European Consumer Food Waste Forum (Project 2021- 2024)

The European Commission (Joint Research Centre and Directorate-General for Health and Food Safety) set up the European Consumer Food Waste Forum which brought together researchers and practitioners to find practical solutions and develop tools to reduce consumer food waste. The project concluded with a public event on 5 June 2024, in Brussels where the Toolkit to reduce consumer food waste was launched. The EC Knowledge Centre for Bioeconomy coordinated the dissemination of the Forum's activities and hosts the interactive tools and information resources.

Context

In the EU, over 58 million tonnes of food waste (131 kg/inhabitant) are generated annually (Eurostat, 2023), with an associated market value estimated at 132 billion euros (SWD (2023)421). Eurostat roughly estimates that around 10% of food made available to EU consumers (at retail, food services and households) may be wasted. At the same time, over 37 million people cannot afford a quality meal every second day (Eurostat, 2023). Food waste also has significant environmental, climate, and social impacts. If EU food waste were considered a Member State, it would be the EU’s 5th largest emitter of greenhouse has emissions (Sala et al, 2023).

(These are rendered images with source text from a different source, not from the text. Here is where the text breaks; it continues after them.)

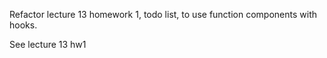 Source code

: Refactor lecture 13 homework 1, todo list, to use function components with hooks.

See lecture 13 hw1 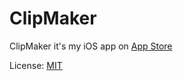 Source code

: ClipMaker
=========

ClipMaker it's my iOS app on [App Store](https://appsto.re/i6gY9tV)


 License: [MIT](http://opensource.org/licenses/MIT)
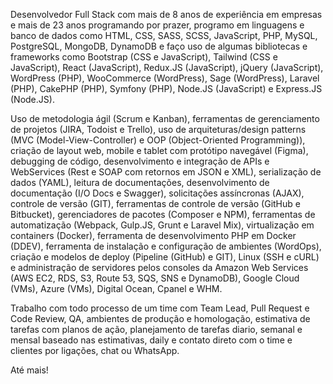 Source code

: Desenvolvedor Full Stack com mais de 8 anos de experiência em empresas e mais de 23 anos programando por prazer, programo em linguagens e banco de dados como HTML, CSS, SASS, SCSS, JavaScript, PHP, MySQL, PostgreSQL, MongoDB, DynamoDB e faço uso de algumas bibliotecas e frameworks como Bootstrap (CSS e JavaScript), Tailwind (CSS e JavaScript), React (JavaScript), Redux.JS (JavaScript), jQuery (JavaScript), WordPress (PHP), WooCommerce (WordPress), Sage (WordPress), Laravel (PHP), CakePHP (PHP), Symfony (PHP), Node.JS (JavaScript) e Express.JS (Node.JS).

Uso de metodologia ágil (Scrum e Kanban), ferramentas de gerenciamento de projetos (JIRA, Todoist e Trello), uso de arquiteturas/design patterns (MVC (Model-View-Controller) e OOP (Object-Oriented Programming)), criação de layout web, mobile e tablet com protótipo navegável (Figma), debugging de código, desenvolvimento e integração de APIs e WebServices (Rest e SOAP com retornos em JSON e XML), serialização de dados (YAML), leitura de documentações, desenvolvimento de documentação (I/O Docs e Swagger), solicitações assíncronas (AJAX), controle de versão (GIT), ferramentas de controle de versão (GitHub e Bitbucket), gerenciadores de pacotes (Composer e NPM), ferramentas de automatização (Webpack, Gulp.JS, Grunt e Laravel Mix), virtualização em containers (Docker), ferramenta de desenvolvimento PHP em Docker (DDEV), ferramenta de instalação e configuração de ambientes (WordOps), criação e modelos de deploy (Pipeline (GitHub) e GIT), Linux (SSH e cURL) e administração de servidores pelos consoles da Amazon Web Services (AWS EC2, RDS, S3, Route 53, SQS, SNS e DynamoDB), Google Cloud (VMs), Azure (VMs), Digital Ocean, Cpanel e WHM.

Trabalho com todo processo de um time com Team Lead, Pull Request e Code Review, QA, ambientes de produção e homologação, estimativa de tarefas com planos de ação, planejamento de tarefas diario, semanal e mensal baseado nas estimativas, daily e contato direto com o time e clientes por ligações, chat ou WhatsApp.

Até mais! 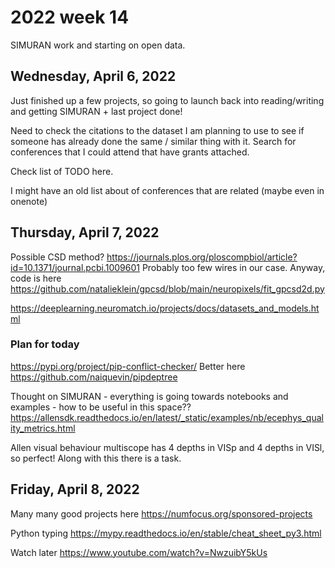 # 2022 week 14

SIMURAN work and starting on open data.

## Wednesday, April 6, 2022

Just finished up a few projects, so going to launch back into reading/writing and getting SIMURAN + last project done!

Need to check the citations to the dataset I am planning to use to see if someone has already done the same / similar thing with it.
Search for conferences that I could attend that have grants attached.

Check list of TODO here.

I might have an old list about of conferences that are related (maybe even in onenote)

## Thursday, April 7, 2022

Possible CSD method? https://journals.plos.org/ploscompbiol/article?id=10.1371/journal.pcbi.1009601
Probably too few wires in our case.
Anyway, code is here https://github.com/natalieklein/gpcsd/blob/main/neuropixels/fit_gpcsd2d.py

https://deeplearning.neuromatch.io/projects/docs/datasets_and_models.html

### Plan for today

https://pypi.org/project/pip-conflict-checker/
Better here https://github.com/naiquevin/pipdeptree

Thought on SIMURAN - everything is going towards notebooks and examples - how to be useful in this space??
https://allensdk.readthedocs.io/en/latest/_static/examples/nb/ecephys_quality_metrics.html

Allen visual behaviour multiscope has 4 depths in VISp and 4 depths in VISl, so perfect!
Along with this there is a task.

## Friday, April 8, 2022

Many many good projects here https://numfocus.org/sponsored-projects

Python typing https://mypy.readthedocs.io/en/stable/cheat_sheet_py3.html

Watch later https://www.youtube.com/watch?v=NwzuibY5kUs
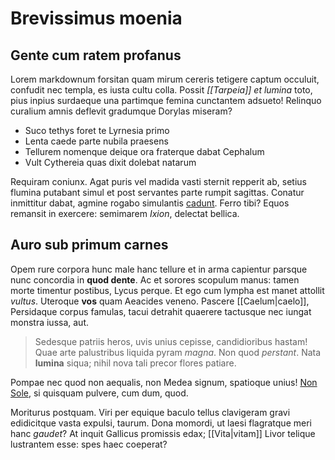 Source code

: # Brevissimus moenia

## Gente cum ratem profanus

Lorem markdownum forsitan quam mirum cereris tetigere captum occuluit, confudit
nec templa, es iusta cultu colla. Possit *[[Tarpeia]] et lumina* toto, pius inpius
surdaeque una partimque femina cunctantem adsueto! Relinquo curalium amnis
deflevit gradumque Dorylas miseram?

- Suco tethys foret te Lyrnesia primo
- Lenta caede parte nubila praesens
- Tellurem nomenque deique ora fraterque dabat Cephalum
- Vult Cythereia quas dixit dolebat natarum

Requiram coniunx. Agat puris vel madida vasti sternit repperit ab, setius
flumina putabant simul et post servantes parte rumpit sagittas. Conatur
inmittitur dabat, agmine rogabo simulantis [cadunt](http://www.alii.io/). Ferro
tibi? Equos remansit in exercere: semimarem *Ixion*, delectat bellica.

## Auro sub primum carnes

Opem rure corpora hunc male hanc tellure et in arma capientur parsque nunc
concordia in **quod dente**. Ac et sorores scopulum manus: tamen morte timentur
postibus, Lycus perque. Et ego cum lympha est manet attollit *vultus*. Uteroque
**vos** quam Aeacides veneno. Pascere [[Caelum|caelo]], Persidaque corpus famulas, tacui
detrahit quaerere tactusque nec iungat monstra iussa, aut.

> Sedesque patriis heros, uvis unius cepisse, candidioribus hastam! Quae arte
> palustribus liquida pyram *magna*. Non quod *perstant*. Nata **lumina** siqua;
> nihil nova tali precor flores patiare.

Pompae nec quod non aequalis, non Medea signum, spatioque unius! [Non
Sole](http://fronti.com/tumiseris.html), si quisquam pulvere, cum dum, quod.

Moriturus postquam. Viri per equique baculo tellus clavigeram gravi edidicitque
vasta expulsi, taurum. Dona momordi, ut laesi flagratque meri hanc *gaudet*? At
inquit Gallicus promissis edax; [[Vita|vitam]] Livor telique lustrantem esse: spes haec
coeperat? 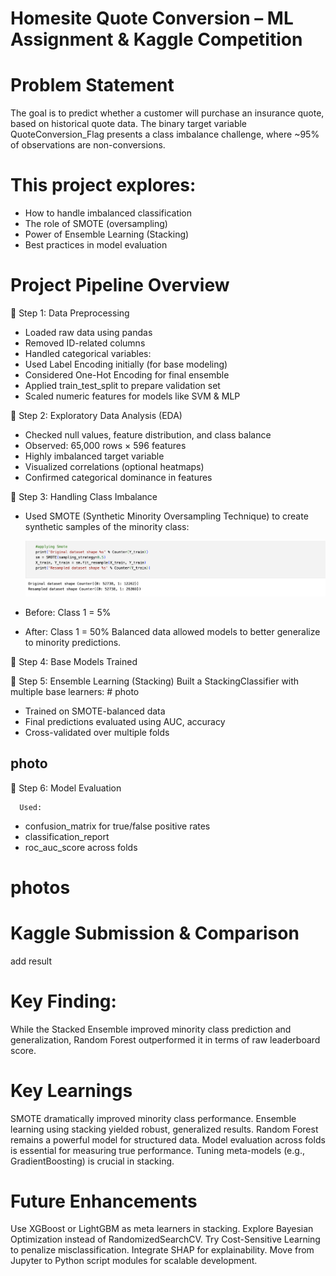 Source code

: # Homesite Quote Conversion – ML Assignment & Kaggle Competition

# Problem Statement
The goal is to predict whether a customer will purchase an insurance quote, based on historical quote data. The binary target variable QuoteConversion_Flag presents a class imbalance challenge, where ~95% of observations are non-conversions.

# This project explores:
- How to handle imbalanced classification
- The role of SMOTE (oversampling)
- Power of Ensemble Learning (Stacking)
- Best practices in model evaluation


# Project Pipeline Overview
🔹 Step 1: Data Preprocessing
  -  Loaded raw data using pandas
  -  Removed ID-related columns
  -  Handled categorical variables:
  -  Used Label Encoding initially (for base modeling)
  -  Considered One-Hot Encoding for final ensemble
  -  Applied train_test_split to prepare validation set
  -  Scaled numeric features for models like SVM & MLP

🔹 Step 2: Exploratory Data Analysis (EDA)
  -  Checked null values, feature distribution, and class balance
  -  Observed: 65,000 rows × 596 features
  -  Highly imbalanced target variable
  -  Visualized correlations (optional heatmaps)
  -  Confirmed categorical dominance in features

🔹 Step 3: Handling Class Imbalance
  -  Used SMOTE (Synthetic Minority Oversampling Technique) to create synthetic samples of the minority class:
    
      ![Snippet](images/image2.png)

  -  Before: Class 1 = 5%
  -  After: Class 1 = 50%
Balanced data allowed models to better generalize to minority predictions.

🔹 Step 4: Base Models Trained
   


🔹 Step 5: Ensemble Learning (Stacking)
   Built a StackingClassifier with multiple base learners:
      # photo 
   -  Trained on SMOTE-balanced data
   -  Final predictions evaluated using AUC, accuracy
   -  Cross-validated over multiple folds


## photo
🔹 Step 6: Model Evaluation

      Used:
   -  confusion_matrix for true/false positive rates
   -  classification_report
   -  roc_auc_score across folds
# photos 
# Kaggle Submission & Comparison
add result

# Key Finding:
While the Stacked Ensemble improved minority class prediction and generalization, Random Forest outperformed it in terms of raw leaderboard score.

# Key Learnings
SMOTE dramatically improved minority class performance.
Ensemble learning using stacking yielded robust, generalized results.
Random Forest remains a powerful model for structured data.
Model evaluation across folds is essential for measuring true performance.
Tuning meta-models (e.g., GradientBoosting) is crucial in stacking.

# Future Enhancements
Use XGBoost or LightGBM as meta learners in stacking.
Explore Bayesian Optimization instead of RandomizedSearchCV.
Try Cost-Sensitive Learning to penalize misclassification.
Integrate SHAP for explainability.
Move from Jupyter to Python script modules for scalable development.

The highest share of food waste occurs at the consumption stage, including households, food services and retail (70% of total food waste). The most wasted food groups are vegetables, fruits and cereals. Consumer food waste is primarily a behavioural issue, and reducing such waste is crucial to achieving the Sustainable Development Goal Target 12.3, which aims to halve food waste per capita by 2030.

The Farm to Fork Strategy outlines a series of actions to enable the EU’s transition to a sustainable food system. On 5 July 2023, the European Commission proposed setting legally binding food waste reduction targets for EU Member States to achieve by 2030, as part of the revision of the Waste Framework Directive. Specifically, Member States are required to implement measures to reduce food waste by the end of 2030:

  • 10% reduction in processing and manufacturing,

  • 30% reduction (per capita), jointly at retail and consumption (restaurants, food services and households).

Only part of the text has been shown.